Le secret fut admirablement gardé, et c’est, paraît-il, ce qu’on admira le plus à Versailles. Tout se fit comme on l’avait réglé. Villars étendit ses hussards sur les avenues de Bouchain et sur les bords de la Selle, afin qu’aucun déserteur ne pût passer du côté des ennemis et nul d’entre eux du nôtre ; toute son attention parut se porter sur Landrecies. Il envoya le comte de Coigny préparer les ponts sur la Sambre, et lui ordonna de se pourvoir d’un grand nombre de fascines, et de les faire porter le plus près de la circonvallation qu’il serait possible, afin qu’on les trouvât sous la main quand on voudrait attaquer. Partez, lui dit Villars, allez à toutes jambes, afin que ces préparatifs ne souffrent aucun retard. Moyennant ces soins et d’autres, rendus très publics, l’opinion s’établit dans l’armée que l’on devait certainement attaquer le siège ou l’armée d’observation, et « j’eus le plaisir de voir, ajoute Villars, que le prince Eugène rapprochait la plus grande partie de son infanterie sur ces points, et affaiblissait d’autant la communication avec Marchiennes. »

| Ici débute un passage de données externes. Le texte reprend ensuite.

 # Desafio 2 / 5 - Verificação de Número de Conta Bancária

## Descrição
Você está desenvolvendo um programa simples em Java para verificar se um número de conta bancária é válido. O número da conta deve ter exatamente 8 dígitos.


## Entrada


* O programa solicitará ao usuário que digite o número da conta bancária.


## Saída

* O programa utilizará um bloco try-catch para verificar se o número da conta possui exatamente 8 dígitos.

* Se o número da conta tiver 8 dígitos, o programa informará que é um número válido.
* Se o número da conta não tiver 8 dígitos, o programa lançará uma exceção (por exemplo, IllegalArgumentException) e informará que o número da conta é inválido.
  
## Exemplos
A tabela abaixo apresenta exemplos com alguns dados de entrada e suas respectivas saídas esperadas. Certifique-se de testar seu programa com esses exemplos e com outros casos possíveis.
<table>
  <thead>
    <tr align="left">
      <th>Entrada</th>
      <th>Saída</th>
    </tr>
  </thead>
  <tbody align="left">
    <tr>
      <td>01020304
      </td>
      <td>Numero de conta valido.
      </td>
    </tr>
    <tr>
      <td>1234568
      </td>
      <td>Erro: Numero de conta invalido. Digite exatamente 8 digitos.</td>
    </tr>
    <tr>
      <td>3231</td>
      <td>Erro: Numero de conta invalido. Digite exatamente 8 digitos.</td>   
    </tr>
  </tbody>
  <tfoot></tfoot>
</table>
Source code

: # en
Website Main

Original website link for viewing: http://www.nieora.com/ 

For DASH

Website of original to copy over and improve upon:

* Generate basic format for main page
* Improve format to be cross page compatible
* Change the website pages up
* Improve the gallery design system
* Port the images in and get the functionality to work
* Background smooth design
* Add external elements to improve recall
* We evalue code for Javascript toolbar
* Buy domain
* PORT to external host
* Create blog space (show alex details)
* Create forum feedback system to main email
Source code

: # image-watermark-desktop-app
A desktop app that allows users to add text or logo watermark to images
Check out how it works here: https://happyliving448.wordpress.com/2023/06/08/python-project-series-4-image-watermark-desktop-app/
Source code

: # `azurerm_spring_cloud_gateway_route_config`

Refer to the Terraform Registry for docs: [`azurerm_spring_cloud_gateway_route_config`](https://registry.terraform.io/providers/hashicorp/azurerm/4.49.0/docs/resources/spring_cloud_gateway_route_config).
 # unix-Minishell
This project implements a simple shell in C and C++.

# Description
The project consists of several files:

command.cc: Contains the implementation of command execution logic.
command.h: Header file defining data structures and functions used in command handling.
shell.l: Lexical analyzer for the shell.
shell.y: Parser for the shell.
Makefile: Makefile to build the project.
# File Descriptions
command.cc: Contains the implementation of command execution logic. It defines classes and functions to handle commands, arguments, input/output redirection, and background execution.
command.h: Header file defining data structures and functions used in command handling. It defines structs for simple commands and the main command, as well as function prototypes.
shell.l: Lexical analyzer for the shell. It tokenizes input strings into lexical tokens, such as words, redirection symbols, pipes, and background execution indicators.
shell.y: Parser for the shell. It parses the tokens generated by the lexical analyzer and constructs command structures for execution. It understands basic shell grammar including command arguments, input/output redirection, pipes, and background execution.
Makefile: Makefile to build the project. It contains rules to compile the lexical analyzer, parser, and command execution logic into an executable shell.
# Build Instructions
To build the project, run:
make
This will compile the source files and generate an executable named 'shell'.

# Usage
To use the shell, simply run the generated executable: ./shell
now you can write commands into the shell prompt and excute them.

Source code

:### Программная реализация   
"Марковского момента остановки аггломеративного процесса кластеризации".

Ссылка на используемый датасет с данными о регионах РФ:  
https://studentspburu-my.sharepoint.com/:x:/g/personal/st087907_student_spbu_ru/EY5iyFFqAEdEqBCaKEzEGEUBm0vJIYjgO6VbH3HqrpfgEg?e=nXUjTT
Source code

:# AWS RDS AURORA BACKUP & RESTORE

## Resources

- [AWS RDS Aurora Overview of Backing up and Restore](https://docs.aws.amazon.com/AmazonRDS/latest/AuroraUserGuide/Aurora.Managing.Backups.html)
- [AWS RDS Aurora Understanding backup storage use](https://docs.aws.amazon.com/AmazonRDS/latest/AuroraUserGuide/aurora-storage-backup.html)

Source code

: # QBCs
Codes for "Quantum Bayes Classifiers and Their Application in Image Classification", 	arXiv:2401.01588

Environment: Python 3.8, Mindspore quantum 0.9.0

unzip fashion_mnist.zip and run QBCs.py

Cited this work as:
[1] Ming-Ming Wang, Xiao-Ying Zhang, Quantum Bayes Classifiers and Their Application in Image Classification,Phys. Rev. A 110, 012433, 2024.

Ainsi fut employée la journée du 23. Vers le soir, les marquis d’Albergotti et de Boussolles, lieutenans-généraux, se rendirent chez le maréchal de Villars, et le premier lui représenta que l’honneur qu’il avait de commander l’infanterie l’obligeait de lui dire qu’on allait tenter une entreprise trop dangereuse, que, s’il en croyait le succès possible, le bonheur qu’il aurait d’avoir une grande part à cette action le porterait à la désirer ardemment, mais qu’il ne pouvait croire qu’elle pût réussir. Villars lui répondit seulement : Allez vous reposer quelques heures, monsieur d’Albergotti, demain, à trois heures du matin, vous saurez si les retranchemens des ennemis sont aussi solides que vous le croyez.